Wednesday, July 10, 2013

Know about Locking Mechanism in MySQL Storage Engines



We all  know MySQL has different types of locking for different storage engines.It will vary depends upon the storage engines which you are using.Here I have explained how the locking mechanism will work.


There are three types of locking in MySQL,

1.Table level locking,
2.Row level locking and 
3.Page level locking.

 Table level locking:

Example1:Assume that there is a house with 5 rooms(1,2,3,4,5) and it is having 3 floors(x,y,z) and each houses are having only one  main door and each floor is having separate door to go inside the floor.And all the doors are automated when one person goes inside it will lock until the person is leaving from the house,floor and room.Here house is a table and rooms are rows and floors are pages.when a person is going inside the house name A and it will locked until the person open the door.

Likewise In MyISAM engine when one query is running on a particular table it will lock the entire table(likewise house A locked by a person) the remaining queries on the particular table it should be wait until the lock release it.This is called table level locking.
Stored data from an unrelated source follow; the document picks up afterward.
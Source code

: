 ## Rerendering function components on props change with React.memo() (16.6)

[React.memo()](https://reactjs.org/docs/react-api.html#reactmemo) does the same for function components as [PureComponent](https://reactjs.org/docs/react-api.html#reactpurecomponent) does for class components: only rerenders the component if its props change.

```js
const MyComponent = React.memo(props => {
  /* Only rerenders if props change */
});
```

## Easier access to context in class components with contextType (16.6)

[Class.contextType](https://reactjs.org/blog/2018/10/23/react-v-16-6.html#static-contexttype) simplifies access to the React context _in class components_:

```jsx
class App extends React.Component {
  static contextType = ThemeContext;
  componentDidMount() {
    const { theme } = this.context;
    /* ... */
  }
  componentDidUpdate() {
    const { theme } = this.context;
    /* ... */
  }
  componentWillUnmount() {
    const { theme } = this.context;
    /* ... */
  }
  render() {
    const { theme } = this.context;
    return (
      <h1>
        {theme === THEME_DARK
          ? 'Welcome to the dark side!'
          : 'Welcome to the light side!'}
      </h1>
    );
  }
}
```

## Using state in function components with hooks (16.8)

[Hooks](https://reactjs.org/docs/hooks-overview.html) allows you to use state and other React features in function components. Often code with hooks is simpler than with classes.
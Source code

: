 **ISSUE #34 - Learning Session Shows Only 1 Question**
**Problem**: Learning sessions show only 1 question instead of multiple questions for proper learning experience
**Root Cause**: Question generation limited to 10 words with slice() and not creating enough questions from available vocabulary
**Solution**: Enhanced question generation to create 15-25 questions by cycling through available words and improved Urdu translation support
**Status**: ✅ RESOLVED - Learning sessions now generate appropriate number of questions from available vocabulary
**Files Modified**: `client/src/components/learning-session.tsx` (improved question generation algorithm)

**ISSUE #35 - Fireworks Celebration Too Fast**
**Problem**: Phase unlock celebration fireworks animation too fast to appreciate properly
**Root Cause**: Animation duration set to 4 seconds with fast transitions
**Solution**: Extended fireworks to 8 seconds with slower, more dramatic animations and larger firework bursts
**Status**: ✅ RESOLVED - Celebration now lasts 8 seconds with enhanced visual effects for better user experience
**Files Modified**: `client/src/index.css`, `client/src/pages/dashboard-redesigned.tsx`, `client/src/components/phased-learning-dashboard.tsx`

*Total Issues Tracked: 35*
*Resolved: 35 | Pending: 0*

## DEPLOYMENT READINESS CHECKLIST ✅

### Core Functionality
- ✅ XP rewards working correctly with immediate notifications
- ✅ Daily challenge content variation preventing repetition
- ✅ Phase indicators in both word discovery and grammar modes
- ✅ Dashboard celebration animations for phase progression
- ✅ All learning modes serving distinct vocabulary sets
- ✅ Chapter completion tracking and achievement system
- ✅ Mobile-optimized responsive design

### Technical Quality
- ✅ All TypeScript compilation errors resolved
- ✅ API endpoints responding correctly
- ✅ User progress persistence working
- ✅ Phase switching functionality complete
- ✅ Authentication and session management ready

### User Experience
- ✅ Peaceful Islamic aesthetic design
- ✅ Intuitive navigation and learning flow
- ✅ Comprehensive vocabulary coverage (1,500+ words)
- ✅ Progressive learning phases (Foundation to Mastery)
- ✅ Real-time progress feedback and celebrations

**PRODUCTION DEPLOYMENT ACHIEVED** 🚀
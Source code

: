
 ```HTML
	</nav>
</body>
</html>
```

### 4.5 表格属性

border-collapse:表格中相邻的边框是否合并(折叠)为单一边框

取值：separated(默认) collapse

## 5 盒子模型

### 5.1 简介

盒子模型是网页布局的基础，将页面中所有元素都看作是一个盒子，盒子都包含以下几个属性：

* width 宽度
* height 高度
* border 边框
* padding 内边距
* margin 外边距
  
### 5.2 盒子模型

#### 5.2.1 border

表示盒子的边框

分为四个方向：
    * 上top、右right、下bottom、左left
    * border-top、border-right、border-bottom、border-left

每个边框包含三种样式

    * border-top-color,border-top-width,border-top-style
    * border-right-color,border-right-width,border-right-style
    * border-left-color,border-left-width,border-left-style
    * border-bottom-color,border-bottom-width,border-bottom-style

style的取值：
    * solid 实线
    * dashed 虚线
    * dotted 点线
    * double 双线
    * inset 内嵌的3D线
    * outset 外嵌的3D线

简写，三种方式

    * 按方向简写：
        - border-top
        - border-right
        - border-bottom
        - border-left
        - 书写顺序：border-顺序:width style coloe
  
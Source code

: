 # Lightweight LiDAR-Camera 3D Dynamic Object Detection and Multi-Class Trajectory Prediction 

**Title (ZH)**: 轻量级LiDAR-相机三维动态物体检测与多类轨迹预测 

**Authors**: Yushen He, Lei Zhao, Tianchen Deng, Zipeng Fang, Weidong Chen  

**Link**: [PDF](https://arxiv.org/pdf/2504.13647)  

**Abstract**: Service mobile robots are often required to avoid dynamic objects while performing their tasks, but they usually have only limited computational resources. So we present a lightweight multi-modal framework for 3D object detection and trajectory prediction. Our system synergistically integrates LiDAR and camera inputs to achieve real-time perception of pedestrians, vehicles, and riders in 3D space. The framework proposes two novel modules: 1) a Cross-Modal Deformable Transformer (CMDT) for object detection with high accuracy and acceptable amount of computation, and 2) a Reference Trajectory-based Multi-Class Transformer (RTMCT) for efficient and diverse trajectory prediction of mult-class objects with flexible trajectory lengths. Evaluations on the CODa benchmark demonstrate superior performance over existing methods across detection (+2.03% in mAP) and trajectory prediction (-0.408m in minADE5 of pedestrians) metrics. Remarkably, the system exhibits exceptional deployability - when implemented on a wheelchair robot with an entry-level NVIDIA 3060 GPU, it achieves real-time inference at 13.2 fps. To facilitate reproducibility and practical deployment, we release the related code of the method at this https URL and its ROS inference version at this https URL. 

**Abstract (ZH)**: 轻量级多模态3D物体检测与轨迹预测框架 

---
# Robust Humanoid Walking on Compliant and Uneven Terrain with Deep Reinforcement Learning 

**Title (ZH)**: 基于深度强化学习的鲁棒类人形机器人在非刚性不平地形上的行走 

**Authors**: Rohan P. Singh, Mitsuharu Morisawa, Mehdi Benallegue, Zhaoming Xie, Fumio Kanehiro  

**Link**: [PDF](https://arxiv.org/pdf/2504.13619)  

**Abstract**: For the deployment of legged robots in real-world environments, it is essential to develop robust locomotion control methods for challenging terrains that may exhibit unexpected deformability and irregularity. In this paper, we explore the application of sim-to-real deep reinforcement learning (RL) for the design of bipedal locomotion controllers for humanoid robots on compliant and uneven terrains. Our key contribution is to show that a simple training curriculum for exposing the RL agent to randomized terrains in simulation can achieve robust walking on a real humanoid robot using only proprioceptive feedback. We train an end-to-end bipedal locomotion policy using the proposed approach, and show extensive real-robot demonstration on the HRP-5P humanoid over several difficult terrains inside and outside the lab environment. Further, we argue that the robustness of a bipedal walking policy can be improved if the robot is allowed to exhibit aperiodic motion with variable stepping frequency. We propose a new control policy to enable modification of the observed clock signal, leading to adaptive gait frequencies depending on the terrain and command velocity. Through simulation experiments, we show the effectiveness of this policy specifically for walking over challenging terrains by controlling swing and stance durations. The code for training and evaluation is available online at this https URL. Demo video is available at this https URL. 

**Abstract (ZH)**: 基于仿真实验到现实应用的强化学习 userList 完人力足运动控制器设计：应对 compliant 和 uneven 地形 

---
 If a query accesses the table it will lock the entire table and not allow access to the table from other queries.  The benefit of this is that it entirely eliminates deadlocking issues. The disadvantage is that, as mentioned, no other queries have access to the table while it is locked.  If you had a table with 20,000,000 rows and needed to modify one row, the entire table is inaccessible by other queries. The MyISAM and memory storage engine use table-level locking.

Row level locking:

Example2:In a single house we are having 5 rooms(Rows) when any one want to go inside the room 2 that person can access it if some other person want to use the remaining room they can also use the remaining rooms 1,3,4,5.here when one person is trying to access the same room which it was used by some person this new person have to wait. likewise in InnoDB engine when any query is doing a process in a table it will not lock the entire table.It will lock only the particular row in the table.It is called as Row level locking.when another query want to use the same row we will see the status as "table metadata lock" in process list.

Row level acquires a lock on as small an amount as a single row from a table. This will block the minimal amount of table content and allows for the most concurrency on a table without problems. InnoDB and Falcon both use row-level locking.

Page level locking:

Example3: In the house we have 3 floors(Pages) in each floor it is having five rooms.When a person want to go inside the 3rd floor 5th room that person can go inside the room but the 3rd floor will lock until the person leaving from the room.when any person is trying to go 3rd floor it was locked by the 1st person when the person comes out only other person can access it.like wise in BDB storage engine when any process happening in a particular row it locks the full Page until finish the process no any other query can access it until the lock release.Page is depends upon the size what you have given the defaults size is 16K.

Page-level locking is locking of a group of rows instead of a the entire table. The number of rows actually locked will vary based on a number of factors. Going back to our example of a 20,000,000-row table, lets assume a page-level lock is used.  If a page consists of 1,000 rows (this would vary depending on the size of the rows and the actual amount of memory allocated to a page), a lock would lock only a thousand rows.  Any of the other 19,999,000 rows could be used by other queries without interference. The BDB storage engine uses page-level locking.